この試験は電源の高調波歪を模擬した信号を機器の電源回路に印加することによって電源波形を歪ませ、供試品の誤作動の有無を評価するものである。

試験結果から4機種共、電源回路の性能は本試験における電源の高調波歪による影響に耐えうるものであった。

4機種共、電源回路の役割は供試品内の電子回路に必要なDC5V〜12Vの電源を供給するものであるが、電源回路を構成する主な部品や回路が以下に示す動作を行うため、電源の一次側に印加した試験電圧の影響が2次側の出力電圧に現われず、誤作動が無かったものと考えられる。
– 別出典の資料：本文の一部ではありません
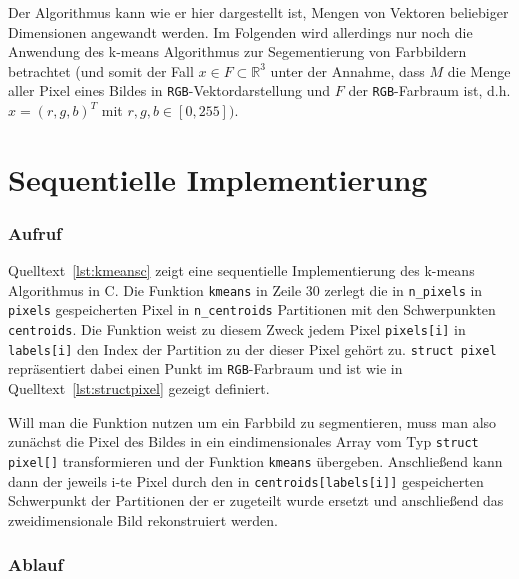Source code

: \documentclass[ngerman, cd=lightcolor, cdmath=false]{tudscrreprt}
\begin{document}
Der Algorithmus kann wie er hier dargestellt ist, Mengen von Vektoren beliebiger
Dimensionen angewandt werden. Im Folgenden wird allerdings nur noch die Anwendung
des k-means Algorithmus zur Segementierung von Farbbildern betrachtet (und
somit der Fall $x \in F \subset \mathbb{R}^3$ unter der Annahme, dass $M$ die
Menge aller Pixel eines Bildes in \texttt{RGB}-Vektordarstellung und $F$ der
\texttt{RGB}-Farbraum ist, d.h. $x = (r, g, b)^T$ mit $r, g, b \in [0,
255])$.

\section{Sequentielle Implementierung}

\subsubsection{Aufruf}

Quelltext~\ref{lst:kmeansc} zeigt eine sequentielle Implementierung des k-means
Algorithmus in C. Die Funktion \texttt{kmeans} in Zeile 30 zerlegt die in
\texttt{n\_pixels} in \texttt{pixels} gespeicherten Pixel in
\texttt{n\_centroids} Partitionen mit den Schwerpunkten \texttt{centroids}. Die
Funktion weist zu diesem Zweck jedem Pixel \texttt{pixels[i]} in
\texttt{labels[i]} den Index der Partition zu der dieser Pixel gehört zu.
\texttt{struct pixel} repräsentiert dabei einen Punkt im \texttt{RGB}-Farbraum
und ist wie in Quelltext~\ref{lst:structpixel} gezeigt definiert.



Will man die Funktion nutzen um ein Farbbild zu segmentieren, muss man also
zunächst die Pixel des Bildes in ein eindimensionales Array vom Typ
\texttt{struct pixel[]} transformieren und der Funktion \texttt{kmeans}
übergeben. Anschließend kann dann der jeweils i-te Pixel durch den in
\texttt{centroids[labels[i]]} gespeicherten Schwerpunkt der Partitionen der er
zugeteilt wurde ersetzt und anschließend das zweidimensionale Bild
rekonstruiert werden.

\subsubsection{Ablauf}
\end{document}
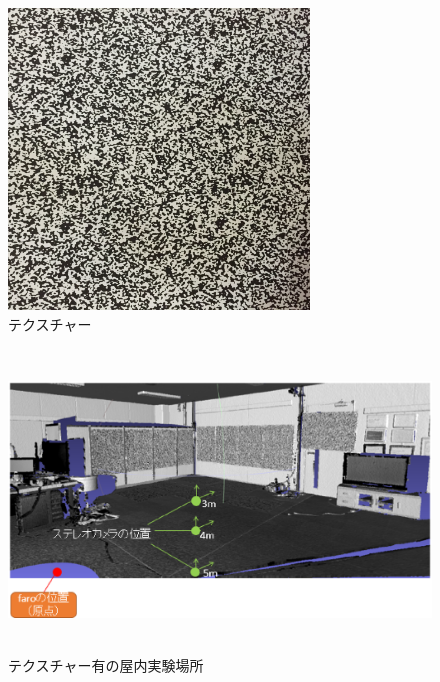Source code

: \vspace{5mm}
\begin{figure}[htbp]
  \begin{center}
   \includegraphics[height=80mm]{figure/テクスチャー.eps}
   \caption{テクスチャー}
   \label{テクスチャー}
  \end{center}
\end{figure}

\begin{figure}[htbp]
  \begin{center}
   \includegraphics[height=80mm]{figure/テクスチャー有の屋内実験場所.eps}
   \caption{テクスチャー有の屋内実験場所}
   \label{テクスチャー有の屋内実験場所}
  \end{center}
\end{figure}

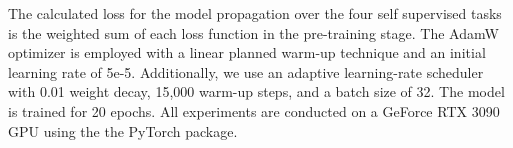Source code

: \documentclass[letterpaper]{article} %
\newcommand{\kibitz}[2]{\ifnum\Comments=1{\textcolor{#1}{#2}}\fi}
\newcommand{\di}[1]{\kibitz{blue}{[DI:#1]}}
\begin{document}



The calculated loss for the model propagation over the four self supervised tasks is the weighted sum of each loss function in the pre-training stage. 
The AdamW optimizer is employed with a linear planned warm-up technique and an initial learning rate of 5e-5.
Additionally, we use an adaptive learning-rate scheduler with 0.01 weight decay, 15,000 warm-up steps, and a batch size of 32. The model is trained for 20 epochs. 
All experiments are conducted on a GeForce RTX 3090 GPU using the the PyTorch package.
\end{document}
電源トランス:一般に電源トランスは電源周波数において最大の変換効率になるように設計されているものであるため、周波数が高くなるに従って変換効率が悪くなる。そのため、電源トランスの2次側出力は高次の高調波に対しては減衰が大きいものとなり、その結果、電源トランスがフィルタと同様の作用があり、高次の高調波を減衰するものと考える。

整流回路:ダイオードと大容量のコンデンサを使用したフィルタ回路であるため、電源トランスと同じように高次の高調波を減衰するものと考える。

レギュレータ回路:出力電圧を制御するための回路であり、周期の長い電圧変動や低次の高調波を減衰するものと考える。

以上のことから10%以上の電源変動に耐えうる電源回路を使用すれば本試験によって誤作動を生じることは無いものと考えられる。